→ Required work
When you reach the line with "Home cooks can enter" in the listing below, transcribe it and each line after it up to and including the line with "5. Order Management", exactly and with nothing else.

→ Source material
Content starts

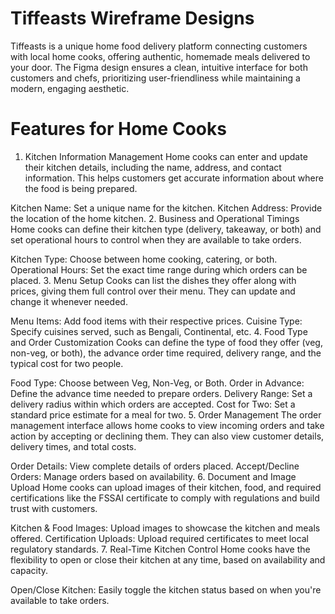 # Tiffeasts Wireframe Designs
Tiffeasts is a unique home food delivery platform connecting customers with local home cooks, offering authentic, homemade meals delivered to your door. The Figma design ensures a clean, intuitive interface for both customers and chefs, prioritizing user-friendliness while maintaining a modern, engaging aesthetic.

  # Features for Home Cooks
  1. Kitchen Information Management
  Home cooks can enter and update their kitchen details, including the name, address, and contact information. This helps customers get accurate information about where the food is being prepared.
  
  Kitchen Name: Set a unique name for the kitchen.
  Kitchen Address: Provide the location of the home kitchen.
  2. Business and Operational Timings
  Home cooks can define their kitchen type (delivery, takeaway, or both) and set operational hours to control when they are available to take orders.
  
  Kitchen Type: Choose between home cooking, catering, or both.
  Operational Hours: Set the exact time range during which orders can be placed.
  3. Menu Setup
  Cooks can list the dishes they offer along with prices, giving them full control over their menu. They can update and change it whenever needed.
  
  Menu Items: Add food items with their respective prices.
  Cuisine Type: Specify cuisines served, such as Bengali, Continental, etc.
  4. Food Type and Order Customization
  Cooks can define the type of food they offer (veg, non-veg, or both), the advance order time required, delivery range, and the typical cost for two people.
  
  Food Type: Choose between Veg, Non-Veg, or Both.
  Order in Advance: Define the advance time needed to prepare orders.
  Delivery Range: Set a delivery radius within which orders are accepted.
  Cost for Two: Set a standard price estimate for a meal for two.
  5. Order Management
  The order management interface allows home cooks to view incoming orders and take action by accepting or declining them. They can also view customer details, delivery times, and total costs.
  
  Order Details: View complete details of orders placed.
  Accept/Decline Orders: Manage orders based on availability.
  6. Document and Image Upload
  Home cooks can upload images of their kitchen, food, and required certifications like the FSSAI certificate to comply with regulations and build trust with customers.
  
  Kitchen & Food Images: Upload images to showcase the kitchen and meals offered.
  Certification Uploads: Upload required certificates to meet local regulatory standards.
  7. Real-Time Kitchen Control
  Home cooks have the flexibility to open or close their kitchen at any time, based on availability and capacity.

Open/Close Kitchen: Easily toggle the kitchen status based on when you're available to take orders.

Content ends

→ Solution for this exercise
  Home cooks can enter and update their kitchen details, including the name, address, and contact information. This helps customers get accurate information about where the food is being prepared.
  
  Kitchen Name: Set a unique name for the kitchen.
  Kitchen Address: Provide the location of the home kitchen.
  2. Business and Operational Timings
  Home cooks can define their kitchen type (delivery, takeaway, or both) and set operational hours to control when they are available to take orders.
  
  Kitchen Type: Choose between home cooking, catering, or both.
  Operational Hours: Set the exact time range during which orders can be placed.
  3. Menu Setup
  Cooks can list the dishes they offer along with prices, giving them full control over their menu. They can update and change it whenever needed.
  
  Menu Items: Add food items with their respective prices.
  Cuisine Type: Specify cuisines served, such as Bengali, Continental, etc.
  4. Food Type and Order Customization
  Cooks can define the type of food they offer (veg, non-veg, or both), the advance order time required, delivery range, and the typical cost for two people.
  
  Food Type: Choose between Veg, Non-Veg, or Both.
  Order in Advance: Define the advance time needed to prepare orders.
  Delivery Range: Set a delivery radius within which orders are accepted.
  Cost for Two: Set a standard price estimate for a meal for two.
  5. Order Management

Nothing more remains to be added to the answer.